§ **Data extract**:
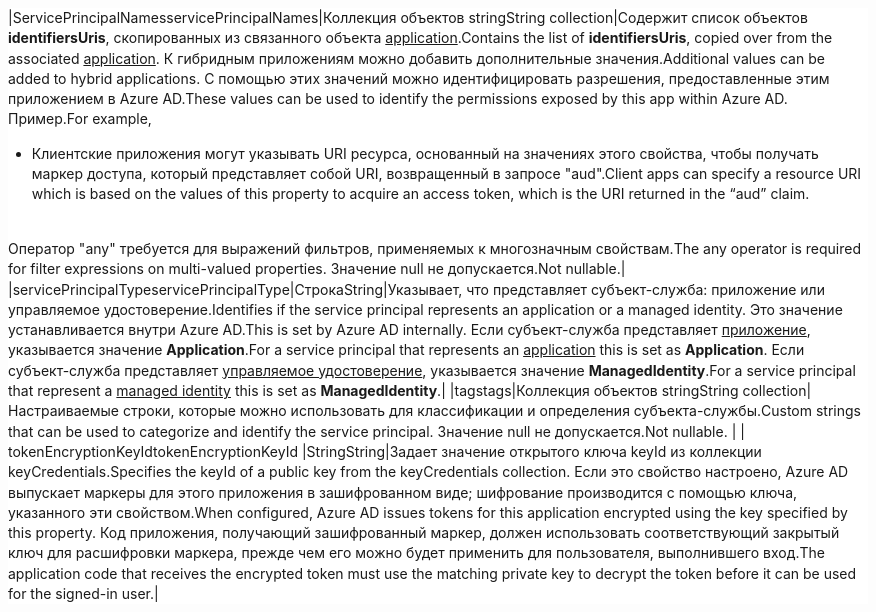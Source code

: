 |<span data-ttu-id="002b8-349">ServicePrincipalNames</span><span class="sxs-lookup"><span data-stu-id="002b8-349">servicePrincipalNames</span></span>|<span data-ttu-id="002b8-350">Коллекция объектов string</span><span class="sxs-lookup"><span data-stu-id="002b8-350">String collection</span></span>|<span data-ttu-id="002b8-351">Содержит список объектов **identifiersUris**, скопированных из связанного объекта [application](application.md).</span><span class="sxs-lookup"><span data-stu-id="002b8-351">Contains the list of **identifiersUris**, copied over from the associated [application](application.md).</span></span> <span data-ttu-id="002b8-352">К гибридным приложениям можно добавить дополнительные значения.</span><span class="sxs-lookup"><span data-stu-id="002b8-352">Additional values can be added to hybrid applications.</span></span> <span data-ttu-id="002b8-353">С помощью этих значений можно идентифицировать разрешения, предоставленные этим приложением в Azure AD.</span><span class="sxs-lookup"><span data-stu-id="002b8-353">These values can be used to identify the permissions exposed by this app within Azure AD.</span></span> <span data-ttu-id="002b8-354">Пример.</span><span class="sxs-lookup"><span data-stu-id="002b8-354">For example,</span></span><ul><li><span data-ttu-id="002b8-355">Клиентские приложения могут указывать URI ресурса, основанный на значениях этого свойства, чтобы получать маркер доступа, который представляет собой URI, возвращенный в запросе "aud".</span><span class="sxs-lookup"><span data-stu-id="002b8-355">Client apps can specify a resource URI which is based on the values of this property to acquire an access token, which is the URI returned in the “aud” claim.</span></span></li></ul><br><span data-ttu-id="002b8-356">Оператор "any" требуется для выражений фильтров, применяемых к многозначным свойствам.</span><span class="sxs-lookup"><span data-stu-id="002b8-356">The any operator is required for filter expressions on multi-valued properties.</span></span> <span data-ttu-id="002b8-357">Значение null не допускается.</span><span class="sxs-lookup"><span data-stu-id="002b8-357">Not nullable.</span></span>|
|<span data-ttu-id="002b8-358">servicePrincipalType</span><span class="sxs-lookup"><span data-stu-id="002b8-358">servicePrincipalType</span></span>|<span data-ttu-id="002b8-359">Строка</span><span class="sxs-lookup"><span data-stu-id="002b8-359">String</span></span>|<span data-ttu-id="002b8-360">Указывает, что представляет субъект-служба: приложение или управляемое удостоверение.</span><span class="sxs-lookup"><span data-stu-id="002b8-360">Identifies if the service principal represents an application or a managed identity.</span></span> <span data-ttu-id="002b8-361">Это значение устанавливается внутри Azure AD.</span><span class="sxs-lookup"><span data-stu-id="002b8-361">This is set by Azure AD internally.</span></span> <span data-ttu-id="002b8-362">Если субъект-служба представляет [приложение](./application.md), указывается значение __Application__.</span><span class="sxs-lookup"><span data-stu-id="002b8-362">For a service principal that represents an [application](./application.md) this is set as __Application__.</span></span> <span data-ttu-id="002b8-363">Если субъект-служба представляет [управляемое удостоверение](/azure/active-directory/managed-identities-azure-resources/overview), указывается значение __ManagedIdentity__.</span><span class="sxs-lookup"><span data-stu-id="002b8-363">For a service principal that represent a [managed identity](/azure/active-directory/managed-identities-azure-resources/overview) this is set as __ManagedIdentity__.</span></span>|
|<span data-ttu-id="002b8-364">tags</span><span class="sxs-lookup"><span data-stu-id="002b8-364">tags</span></span>|<span data-ttu-id="002b8-365">Коллекция объектов string</span><span class="sxs-lookup"><span data-stu-id="002b8-365">String collection</span></span>| <span data-ttu-id="002b8-366">Настраиваемые строки, которые можно использовать для классификации и определения субъекта-службы.</span><span class="sxs-lookup"><span data-stu-id="002b8-366">Custom strings that can be used to categorize and identify the service principal.</span></span> <span data-ttu-id="002b8-367">Значение null не допускается.</span><span class="sxs-lookup"><span data-stu-id="002b8-367">Not nullable.</span></span> |
| <span data-ttu-id="002b8-368">tokenEncryptionKeyId</span><span class="sxs-lookup"><span data-stu-id="002b8-368">tokenEncryptionKeyId</span></span> |<span data-ttu-id="002b8-369">String</span><span class="sxs-lookup"><span data-stu-id="002b8-369">String</span></span>|<span data-ttu-id="002b8-370">Задает значение открытого ключа keyId из коллекции keyCredentials.</span><span class="sxs-lookup"><span data-stu-id="002b8-370">Specifies the keyId of a public key from the keyCredentials collection.</span></span> <span data-ttu-id="002b8-371">Если это свойство настроено, Azure AD выпускает маркеры для этого приложения в зашифрованном виде; шифрование производится с помощью ключа, указанного эти свойством.</span><span class="sxs-lookup"><span data-stu-id="002b8-371">When configured, Azure AD issues tokens for this application encrypted using the key specified by this property.</span></span> <span data-ttu-id="002b8-372">Код приложения, получающий зашифрованный маркер, должен использовать соответствующий закрытый ключ для расшифровки маркера, прежде чем его можно будет применить для пользователя, выполнившего вход.</span><span class="sxs-lookup"><span data-stu-id="002b8-372">The application code that receives the encrypted token must use the matching private key to decrypt the token before it can be used for the signed-in user.</span></span>|
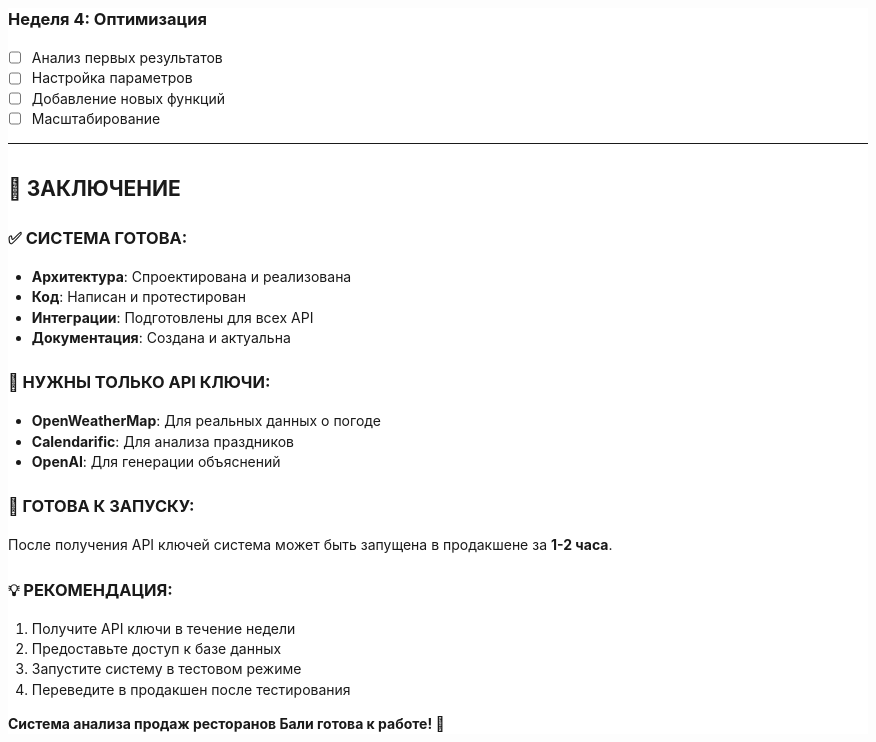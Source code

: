 ### Неделя 4: Оптимизация
- [ ] Анализ первых результатов
- [ ] Настройка параметров
- [ ] Добавление новых функций
- [ ] Масштабирование

---

## 🎉 ЗАКЛЮЧЕНИЕ

### ✅ СИСТЕМА ГОТОВА:
- **Архитектура**: Спроектирована и реализована
- **Код**: Написан и протестирован
- **Интеграции**: Подготовлены для всех API
- **Документация**: Создана и актуальна

### 🔑 НУЖНЫ ТОЛЬКО API КЛЮЧИ:
- **OpenWeatherMap**: Для реальных данных о погоде
- **Calendarific**: Для анализа праздников
- **OpenAI**: Для генерации объяснений

### 🚀 ГОТОВА К ЗАПУСКУ:
После получения API ключей система может быть запущена в продакшене за **1-2 часа**.

### 💡 РЕКОМЕНДАЦИЯ:
1. Получите API ключи в течение недели
2. Предоставьте доступ к базе данных
3. Запустите систему в тестовом режиме
4. Переведите в продакшен после тестирования

**Система анализа продаж ресторанов Бали готова к работе! 🎯**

§ **Activity**: Counting only the lines that include "анализа", state how many there are in the entries, and nothing else.

§ **Response to this task**: 2